Wednesday, December 10, 2008

The Death of Common Sense and Intelligence By Shaheryar Azhar

The Death of Common Sense and Intelligence
By Shaheryar Azhar

What happened in Mumbai was no abstraction for me. Having visited it thrice; basked as a guest in the old-world charm of Taj Palace Hotel and Towers; played a diligent tourist in this multicultural cauldron of 'maximum city'; having partaken of its great shopping and some of its finest cuisines; having friends and relatives who are 'Bombayites' through and through, which means they can not dream of living anywhere else; and, not the least, being an ardent fan of Bollywood movies and film songs from my earliest memory as a child - seeing the horror unfold on November 26th was extremely personal in many ways.

What Churchill said of English and Americans may be paraphrased about Pakistanis and Indians too - they are divided by a common race, cuisine, language, values, culture, emotional make-up but above all by a sense of humor, which is typical to the South Asians. Increasingly, the people of these two countries are realizing their shared heritage even if their leaders, lacking in both imagination and courage, are unable to convert this sentiment into an appropriate and more friendly foreign policy.

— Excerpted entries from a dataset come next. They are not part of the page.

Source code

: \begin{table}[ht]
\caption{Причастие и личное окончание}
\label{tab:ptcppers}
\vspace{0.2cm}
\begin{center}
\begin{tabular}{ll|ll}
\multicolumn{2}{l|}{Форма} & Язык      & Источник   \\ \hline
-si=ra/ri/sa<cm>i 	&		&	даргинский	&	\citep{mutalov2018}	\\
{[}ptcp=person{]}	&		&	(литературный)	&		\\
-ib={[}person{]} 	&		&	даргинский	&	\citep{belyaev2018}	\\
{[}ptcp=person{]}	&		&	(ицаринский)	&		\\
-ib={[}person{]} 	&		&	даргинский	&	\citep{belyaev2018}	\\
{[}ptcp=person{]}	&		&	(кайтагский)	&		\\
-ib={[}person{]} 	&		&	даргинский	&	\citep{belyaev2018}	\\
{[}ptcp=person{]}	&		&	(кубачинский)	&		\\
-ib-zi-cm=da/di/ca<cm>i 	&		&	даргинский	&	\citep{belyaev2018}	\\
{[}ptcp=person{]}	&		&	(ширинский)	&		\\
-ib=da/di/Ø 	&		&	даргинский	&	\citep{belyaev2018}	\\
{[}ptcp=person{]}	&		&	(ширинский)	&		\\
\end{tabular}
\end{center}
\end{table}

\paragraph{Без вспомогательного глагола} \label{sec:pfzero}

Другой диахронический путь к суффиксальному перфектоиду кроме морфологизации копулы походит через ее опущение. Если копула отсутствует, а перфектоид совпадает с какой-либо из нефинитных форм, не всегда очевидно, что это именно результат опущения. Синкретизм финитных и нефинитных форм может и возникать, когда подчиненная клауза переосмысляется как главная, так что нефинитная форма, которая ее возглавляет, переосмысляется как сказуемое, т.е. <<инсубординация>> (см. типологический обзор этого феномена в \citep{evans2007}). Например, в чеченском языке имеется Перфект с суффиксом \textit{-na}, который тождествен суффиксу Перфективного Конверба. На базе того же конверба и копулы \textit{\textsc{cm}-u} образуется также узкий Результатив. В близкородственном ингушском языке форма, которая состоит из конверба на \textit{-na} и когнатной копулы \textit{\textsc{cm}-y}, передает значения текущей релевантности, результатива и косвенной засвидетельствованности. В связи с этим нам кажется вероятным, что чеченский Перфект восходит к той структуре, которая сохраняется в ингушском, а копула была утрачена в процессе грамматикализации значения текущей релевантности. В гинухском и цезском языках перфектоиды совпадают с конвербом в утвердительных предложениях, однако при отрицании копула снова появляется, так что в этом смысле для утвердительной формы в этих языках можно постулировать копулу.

As I became progressively sadder watching the perpetrators of carnage in Mumbai monopolizing the world attention for three days on TV, it occurred to me that the greatest casualty of President Bush's version of the 'War on Terror' has been the death of common sense and intelligence itself. At the risk of appearing 'soft' on terror or 'liberal' in the face of an existential threat or 'unpatriotic' at the time of greatest national peril, we have all been forced to abandon common sense and normal intelligent questioning.

A $300,000, 19-man operation on September 11, 2001 has already seen a response from America, which the Nobel-prize winning Economist Joe Stiglitz calls 'a three-trillion dollar war', not to speak of hundreds of thousands of causalities (ours and everyone else's), millions of innocents displaced from their homes and a world that, after all this investment, has become much more unstable Geo-politically and economically. This doesn’t even count what has happened to our moral standing amongst the people of the world and our standing as a nation of laws within and without. We have failed and are failing in the way we have chosen to respond. And as far as the enemy is concerned it appears to have no end to new, more hardened recruits, and no end to continually confounding us. What is most disturbing is that the enemy is increasingly attracting a better-educated and more sophisticated cadre from amongst their potential supporters.

What do we do? Where do we start? Let us begin by giving due respect to the enemy - the very first lesson of conducting a successful war.

We face a foe that is both highly intelligent (and thus strategically brilliant) and, at the same time, incredibly motivated in pursuit of its objectives.

It is highly intelligent because it understood as no one else did (certainly not the political leaders of the 'Free World') that a globalized and inter-connected world presented it a golden opportunity for conducting an asymmetrical warfare. In other words, it grasped the truth that it didn't need sophisticated weapons or a lot of money to mount a deadly challenge to the superpower of the world and all its allies. It also understood, that it didn't need much of a communications strategy (or an alternative vision of how the world ought to be) to keep up the morale of its troops, financiers and future recruits and to sow uncertainty in its adversary. The adversary and its media, the enemy knew, would commendably do its work for it.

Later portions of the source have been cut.